# Drivetrain malfunction with bank 1 misfiring



## DTCuanas (Aug 10, 2021)

Hey y’all. I’m driving a 2013 bmw 550Xi. I was on my way to town when my check engine light started flashing and all of a sudden I got the DTM notification and car started hesitating. I pulled over to see if turning off the car and back on would be of any luck. Didn’t do anything, luckily I had some tools in the back of my car so I disconnected the battery to also see if it would reset it by any chance. No luck either. I also used an app called “X-Delete” to reflash my ECU (might’ve just made things worse like that actually) and what I get back is a Chassis Malfunction message with my brake pedal stuck to the floor. I was right beside an AutoZone where I went to confirm the codes that were popping up and all they could read was ignition coils were bad and I had to change them. I knew very well it wasn’t the ignition coils and their obd readers aren’t for bmw specific codes. So I drove back home in limp mode since I wasn’t far. Now it’s sitting there and I can’t figure out where the problem is. Pulled the codes and I had the whole bank 1 cylinders misfiring and the random misfire code too. P13b4 was among the codes but the code reader I have isn’t strictly for bmw so it said to get with manufacturer’s manual. There isn’t a whole lot of information out there on this code, all I’ve seen is that it may be “ Crankshaft / Inlet Camshaft Position Sensor”. I’ve changed both camshaft sensors (I don’t know if there are more for the N63) and still the same. Car also throws a bit of white smoke on that side of the exhaust and smells a lot like gas which I know is due to the misfire. There is rough idle and every time I turn it on the DTM always pops up. I’ve read that it may be the VANOS Solenoids but I don’t think that’s what it is. Also switched coils and spark plugs from one side to the other but I’m still getting misfires for bank 1 or left side if standing in front of the car (passenger’s side). If I’m not wrong I believe that is cylinders 1-4 right? Which would be the intake side too right?
Something is causing for the whole bank to misfire and I’ve checked the catalytic for any signs of bad use but as well if it was, there would be black smoke coming from the exhaust and it would be turning red hot if it was clogged. Checked all the wiring and harness but I haven’t checked the fuses. I wanna say it’s the crankshaft sensor since I haven’t changed it, but my gut says if it was that, it’d be showing other codes and symptoms. Right?
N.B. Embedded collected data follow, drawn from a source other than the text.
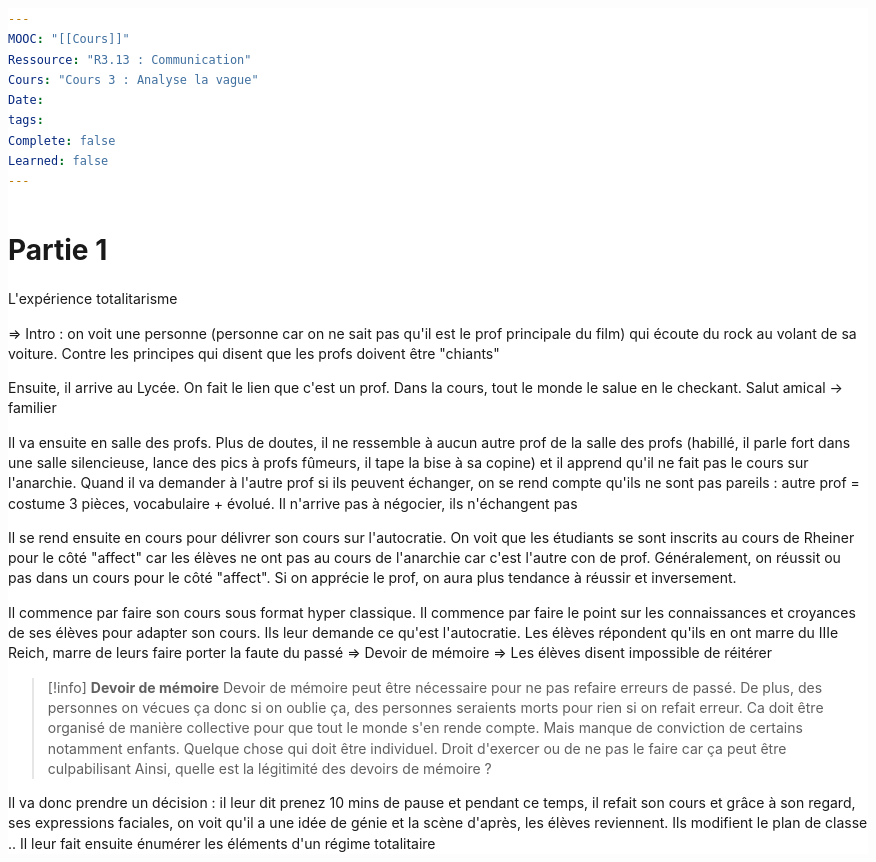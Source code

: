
 ```yaml
---
MOOC: "[[Cours]]"
Ressource: "R3.13 : Communication"
Cours: "Cours 3 : Analyse la vague"
Date: 
tags: 
Complete: false
Learned: false
---
```

# Partie 1

L'expérience totalitarisme

⇒ Intro : on voit une personne (personne car on ne sait pas qu'il est le prof principale du film) qui écoute du rock au volant de sa voiture. Contre les principes qui disent que les profs doivent être "chiants"

Ensuite, il arrive au Lycée. On fait le lien que c'est un prof. Dans la cours, tout le monde le salue en le checkant. Salut amical → familier

Il va ensuite en salle des profs. Plus de doutes, il ne ressemble à aucun autre prof de la salle des profs (habillé, il parle fort dans une salle silencieuse, lance des pics à profs fûmeurs, il tape la bise à sa copine) et il apprend qu'il ne fait pas le cours sur l'anarchie.
Quand il va demander à l'autre prof si ils peuvent échanger, on se rend compte qu'ils ne sont pas pareils : autre prof = costume 3 pièces, vocabulaire + évolué. Il n'arrive pas à négocier, ils n'échangent pas

Il se rend ensuite en cours pour délivrer son cours sur l'autocratie. On voit que les étudiants se sont inscrits au cours de Rheiner pour le côté "affect" car les élèves ne ont pas au cours de l'anarchie car c'est l'autre con de prof.
Généralement, on réussit ou pas dans un cours pour le côté "affect". Si on apprécie le prof, on aura plus tendance à réussir et inversement.

Il commence par faire son cours sous format hyper classique. Il commence par faire le point sur les connaissances et croyances de ses élèves pour adapter son cours. Ils leur demande ce qu'est l'autocratie. Les élèves répondent qu'ils en ont marre du IIIe Reich, marre de leurs faire porter la faute du passé ⇒ Devoir de mémoire
⇒ Les élèves disent impossible de réitérer

>[!info] **Devoir de mémoire**
>Devoir de mémoire peut être nécessaire pour ne pas refaire erreurs de passé. De plus, des personnes on vécues ça donc si on oublie ça, des personnes seraients morts pour rien si on refait erreur. Ca doit être organisé de manière collective pour que tout le monde s'en rende compte. Mais manque de conviction de certains notamment enfants. Quelque chose qui doit être individuel. Droit d'exercer ou de ne pas le faire car ça peut être culpabilisant
>Ainsi, quelle est la légitimité des devoirs de mémoire ? 


Il va donc prendre un décision : il leur dit prenez 10 mins de pause et pendant ce temps, il refait son cours et grâce à son regard, ses expressions faciales, on voit qu'il a une idée de génie et la scène d'après, les élèves reviennent. Ils modifient le plan de classe .. Il leur fait ensuite énumérer les éléments d'un régime totalitaire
Any ideas on what it could be?


----------



## HotGrbg (Apr 23, 2021)

Can you swap coils with bank 2?
When’s the last time plugs were done? I ask since your throwing smoke they could be oil fouled.
Ever done a compression test?
Any leaks or whistle noises from crankcase vent valves?


----------



## DTCuanas (Aug 10, 2021)

HotGrbg said:


> Can you swap coils with bank 2?
> When’s the last time plugs were done? I ask since your throwing smoke they could be oil fouled.
> Ever done a compression test?
> Any leaks or whistle noises from crankcase vent valves?


I did swap coils with bank 2 and misfires still were in bank 1. Spark plugs have been changed when I bought the car at 75k. Currently I’m at 80k miles. I’ve thought about the timing chain is off and possible blown head gasket or valve seals too. But I have not had any symptom related to a blown gasket or seals. I wouldn’t know how to do a compression test as I have never done one.


----------



## HotGrbg (Apr 23, 2021)

Index 12 injectors?
You can either buy a compression tester and check YouTube or maybe head to a shop for some diagnosis. Could be several things honestly but a compression test is a good start on a high mileage N63


----------



## DTCuanas (Aug 10, 2021)

HotGrbg said:


> Index 12 injectors?
> You can either buy a compression tester and check YouTube or maybe head to a shop for some diagnosis. Could be several things honestly but a compression test is a good start on a high mileage N63


I was actually thinking about the injectors as well. And even the HPFP. I haven’t had time to really get into it deeply but injectors is what I’ll take a look at next. I’ve contacted a few shops but no one seems to want to work on it. At least in my area that is, everyone just wants to stick to E models. I am also planning on maybe taking it to the dealer for a diagnostic but I don’t know how much they would charge just for a diagnosis or if they even can only do the diagnosis.


----------